Depuis plusieurs années, le canton de Fribourg subit une augmentation constante de sa population. Ainsi le nombre de ses habitants a passé de 253 000 en 2005 à plus de 312 000 à la fin 2016. En dix ans, cela représente une croissance de près de 20% et les perspectives d’ici 2050 nous font attendre 150 000 habitants supplémentaires.
Si cet état des choses réjouit le département des finances, nous, cela nous inquiète – le service des bâtiments se voit placé devant un défi de taille.
De grands projets, destinés à satisfaire une population grandissante, ont été mis sur les rails. Il s’agit de hautes écoles, d’universités, de bibliothèques, musées, centres de police, prisons, de parcs technologiques et de nouveaux quartiers, pour n’en citer qu’une partie. À cela s’ajoute, à côté des monuments cantonaux tels que les châteaux, les églises, la cathédrale, un grand nombre de propriétés immobilières qu’il s’agit d’entretenir.
Construire durablement signifie pour nous créer des bâtiments d’une haute qualité architecturale et qui peuvent être exploités longtemps. Ceci en tenant compte de la raréfaction des ressources et des besoins croissants en énergie, qui doivent toujours rester en adéquation.
Ainsi nous n’allons plus, à l’avenir, nous satisfaire de bâtiments économes en énergie, mais lancer des projets qui vont plus loin, tels que ceux qui présentent un bilan énergétique positif (appelés bâtiments énergie-plus – voir l’exemple illustré d’une transformation chez FLUMROC à Flums/SG – www.flumroc.ch). Il s’agira aussi de considérer les aspects économiques et écologiques. Réunir toutes ces qualités est un but important. Une vision politique claire nous aidera à l’atteindre.
Le canton de Fribourg est membre de l’association ECO-Bau. Il est prévu qu'il adhère, l’année prochaine, au NNBS (Réseau Construction durable Suisse). Le nouveau « Standard Construction durable Suisse » SNBS ne sera testé, au début, que sur des constructions nouvelles. Ce standard est encore en cours de développement, et nous allons analyser, par la suite, d’autres typologies de bâtiments.
Nous sommes persuadés que cet instrument s’intègrera plus dynamiquement dans les processus de développement, de projet et d’exécution que les labels connus (Minergie P/A). Sans négliger le label Minergie – car il est inscrit dans la loi – nous allons aussi emprunter de nouvelles voies du développement durable. Le standard SNBS ne s’occupe pas que de la thématique de l'énergie, mais il analyse et évalue aussi des facteurs tels que les impacts sur la société, l’économie et l’environnement dans un contexte global. Ce qui est intéressant, c’est que cet instrument ne s’applique pas uniquement aux nouvelles constructions, mais qu’il peut aussi être utilisé pour vérifier l’existant : là, le potentiel est énorme, car le canton de Fribourg possède environ 673 biens immobiliers.

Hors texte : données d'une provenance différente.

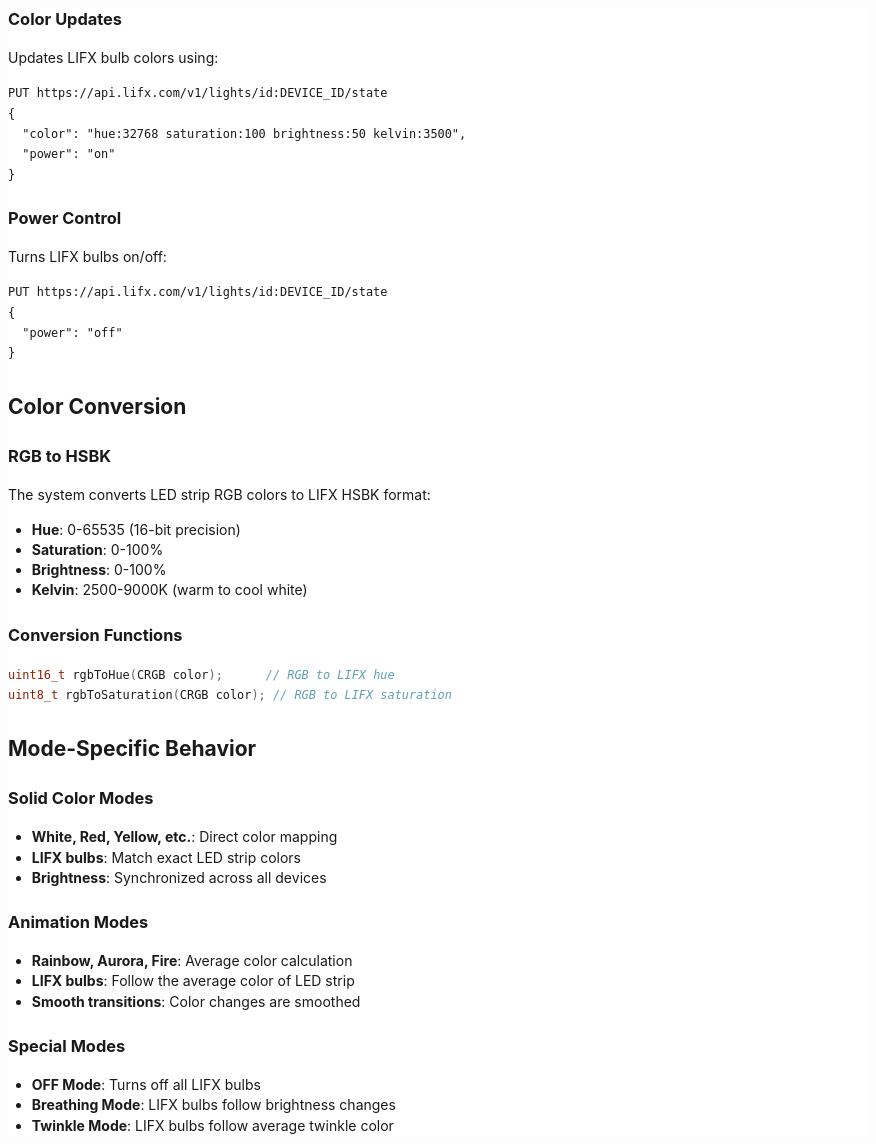 ### Color Updates
Updates LIFX bulb colors using:
```
PUT https://api.lifx.com/v1/lights/id:DEVICE_ID/state
{
  "color": "hue:32768 saturation:100 brightness:50 kelvin:3500",
  "power": "on"
}
```

### Power Control
Turns LIFX bulbs on/off:
```
PUT https://api.lifx.com/v1/lights/id:DEVICE_ID/state
{
  "power": "off"
}
```

## Color Conversion

### RGB to HSBK
The system converts LED strip RGB colors to LIFX HSBK format:

- **Hue**: 0-65535 (16-bit precision)
- **Saturation**: 0-100%
- **Brightness**: 0-100%
- **Kelvin**: 2500-9000K (warm to cool white)

### Conversion Functions
```cpp
uint16_t rgbToHue(CRGB color);      // RGB to LIFX hue
uint8_t rgbToSaturation(CRGB color); // RGB to LIFX saturation
```

## Mode-Specific Behavior

### Solid Color Modes
- **White, Red, Yellow, etc.**: Direct color mapping
- **LIFX bulbs**: Match exact LED strip colors
- **Brightness**: Synchronized across all devices

### Animation Modes
- **Rainbow, Aurora, Fire**: Average color calculation
- **LIFX bulbs**: Follow the average color of LED strip
- **Smooth transitions**: Color changes are smoothed

### Special Modes
- **OFF Mode**: Turns off all LIFX bulbs
- **Breathing Mode**: LIFX bulbs follow brightness changes
- **Twinkle Mode**: LIFX bulbs follow average twinkle color
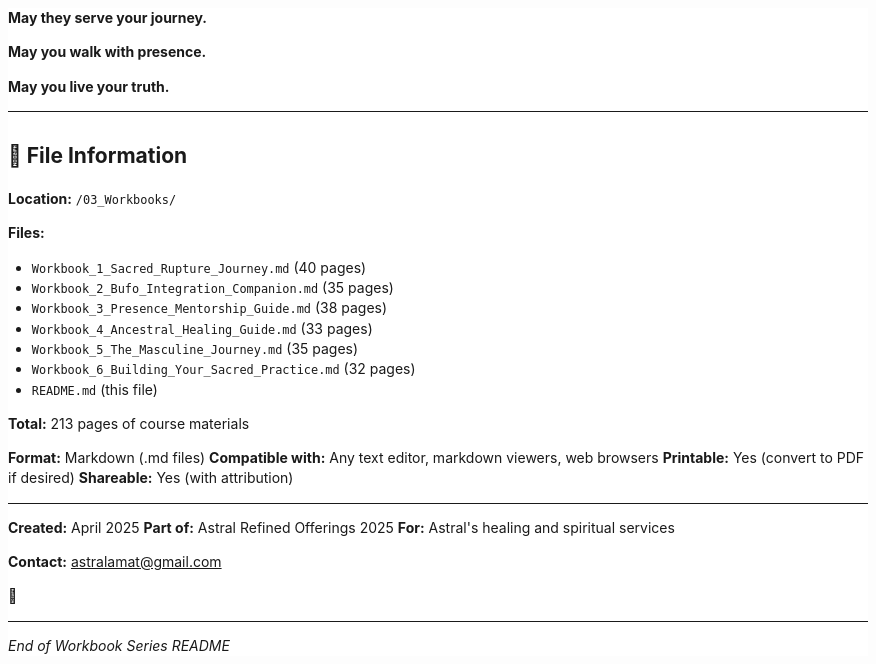 **May they serve your journey.**

**May you walk with presence.**

**May you live your truth.**

---

## 📂 File Information

**Location:** `/03_Workbooks/`

**Files:**
- `Workbook_1_Sacred_Rupture_Journey.md` (40 pages)
- `Workbook_2_Bufo_Integration_Companion.md` (35 pages)
- `Workbook_3_Presence_Mentorship_Guide.md` (38 pages)
- `Workbook_4_Ancestral_Healing_Guide.md` (33 pages)
- `Workbook_5_The_Masculine_Journey.md` (35 pages)
- `Workbook_6_Building_Your_Sacred_Practice.md` (32 pages)
- `README.md` (this file)

**Total:** 213 pages of course materials

**Format:** Markdown (.md files)
**Compatible with:** Any text editor, markdown viewers, web browsers
**Printable:** Yes (convert to PDF if desired)
**Shareable:** Yes (with attribution)

---

**Created:** April 2025
**Part of:** Astral Refined Offerings 2025
**For:** Astral's healing and spiritual services

**Contact:** astralamat@gmail.com

🙏

---

*End of Workbook Series README*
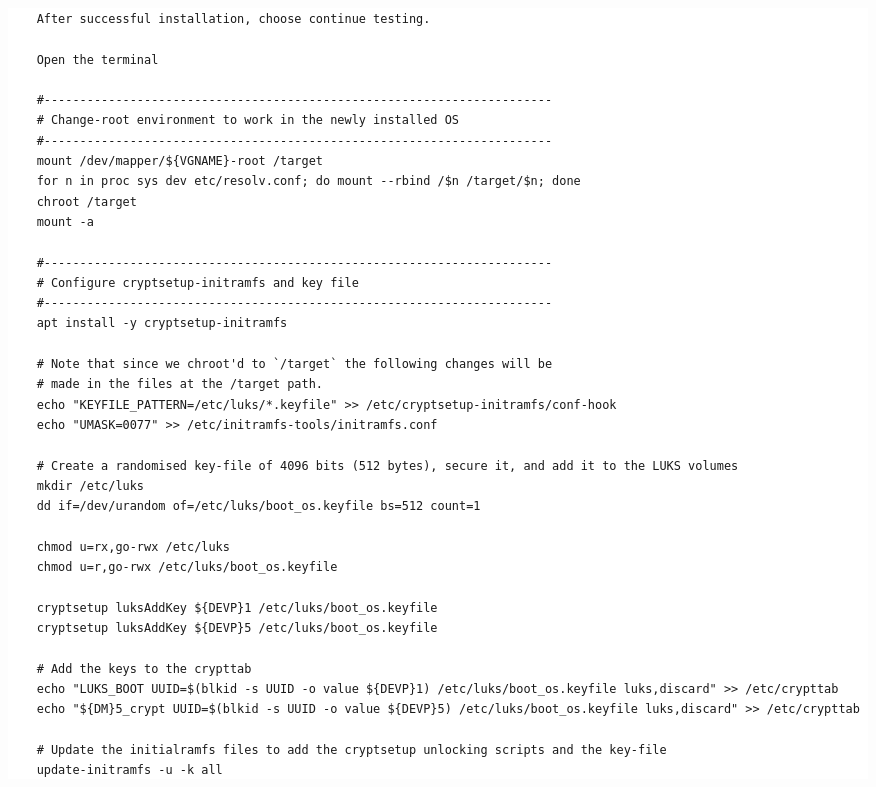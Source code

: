         After successful installation, choose continue testing.

        Open the terminal

        #-----------------------------------------------------------------------
        # Change-root environment to work in the newly installed OS
        #-----------------------------------------------------------------------
        mount /dev/mapper/${VGNAME}-root /target
        for n in proc sys dev etc/resolv.conf; do mount --rbind /$n /target/$n; done
        chroot /target
        mount -a

        #-----------------------------------------------------------------------
        # Configure cryptsetup-initramfs and key file
        #-----------------------------------------------------------------------
        apt install -y cryptsetup-initramfs

        # Note that since we chroot'd to `/target` the following changes will be
        # made in the files at the /target path.
        echo "KEYFILE_PATTERN=/etc/luks/*.keyfile" >> /etc/cryptsetup-initramfs/conf-hook
        echo "UMASK=0077" >> /etc/initramfs-tools/initramfs.conf

        # Create a randomised key-file of 4096 bits (512 bytes), secure it, and add it to the LUKS volumes
        mkdir /etc/luks
        dd if=/dev/urandom of=/etc/luks/boot_os.keyfile bs=512 count=1

        chmod u=rx,go-rwx /etc/luks
        chmod u=r,go-rwx /etc/luks/boot_os.keyfile

        cryptsetup luksAddKey ${DEVP}1 /etc/luks/boot_os.keyfile
        cryptsetup luksAddKey ${DEVP}5 /etc/luks/boot_os.keyfile

        # Add the keys to the crypttab
        echo "LUKS_BOOT UUID=$(blkid -s UUID -o value ${DEVP}1) /etc/luks/boot_os.keyfile luks,discard" >> /etc/crypttab
        echo "${DM}5_crypt UUID=$(blkid -s UUID -o value ${DEVP}5) /etc/luks/boot_os.keyfile luks,discard" >> /etc/crypttab

        # Update the initialramfs files to add the cryptsetup unlocking scripts and the key-file
        update-initramfs -u -k all
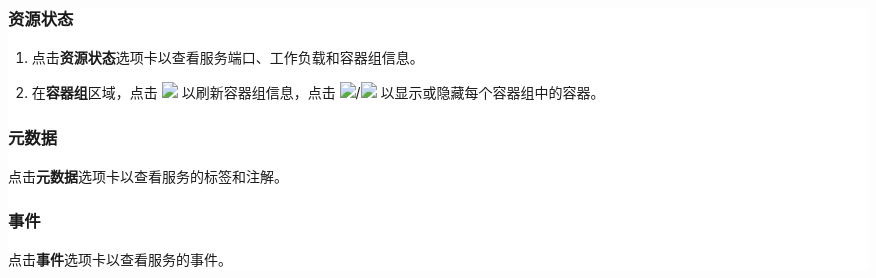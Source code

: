 ### 资源状态

1. 点击**资源状态**选项卡以查看服务端口、工作负载和容器组信息。

2. 在**容器组**区域，点击 <img src="/images/docs/v3.3/zh-cn/project-user-guide/application-workloads/services/services_refresh_pods.png" width="20px" /> 以刷新容器组信息，点击 <img src="/images/docs/v3.3/zh-cn/project-user-guide/application-workloads/services/services_display_containers.png" width="20px" />/<img src="/images/docs/v3.3/zh-cn/project-user-guide/application-workloads/services/services_hide_containers.png" width="20px" /> 以显示或隐藏每个容器组中的容器。

### 元数据

点击**元数据**选项卡以查看服务的标签和注解。

### 事件

点击**事件**选项卡以查看服务的事件。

Souvent, la question se pose de savoir comment intégrer le développement durable dans le contexte des marchés publics. Dans l’arsenal des lois (IVöB / AIMP), les critères de l’écart entre la production et la réalisation ou l’énergie grise et d’autres critères de durabilité n’ont pas encore été fixés. Ce qui signifie que la réalisation de nos buts doit se faire au stade du projet. Il s’agit de tracer très tôt les lignes directrices qui définissent clairement, lors des mises en soumission, les types de produits et de matériaux qui doivent être utilisés. Les entreprises, de leur côté, peuvent agir préventivement et faire en sorte que leurs produits soient enregistrés auprès d’ECO-Bau.
Un autre facteur de l’intégration du développement durable se situe du côté de l’urbanisme. Il est important qu’une collaboration étroite s’instaure entre la politique, l’administration, les architectes et les planificateurs. Seul un dialogue permanent entre ces acteurs permet de créer des espaces de vie attrayants et crée une meilleure qualité de vie au coeur même de la ville. Des habitants jeunes ou moins jeunes vont devoir se faire à des types d’habitat nouveaux. La mobilité va s’y adapter et l’usage de moyens de transport publics ou plus écologiques atteindra un degré d’importance plus élevé dans la vie de tous les jours.
Lorsqu’on définit les buts à atteindre par la transition énergétique, on parle aussi des 3 D :
• Décarbonisation (faible transformation de carbone).
• Décentralisation de la production d’énergie. Chaque commune, chaque quartier est en réseau avec les producteurs d’énergie.
• Digitalisation (BIM – Building Information Modeling) et optimisation de la dimension technique du bâtiment à un stade précoce du projet.
Ces buts seront les nôtres dans les années à venir. Une adaptation sera inévitable. De nombreux changements nous attendent, et il y aura des tâches passionnantes à accomplir.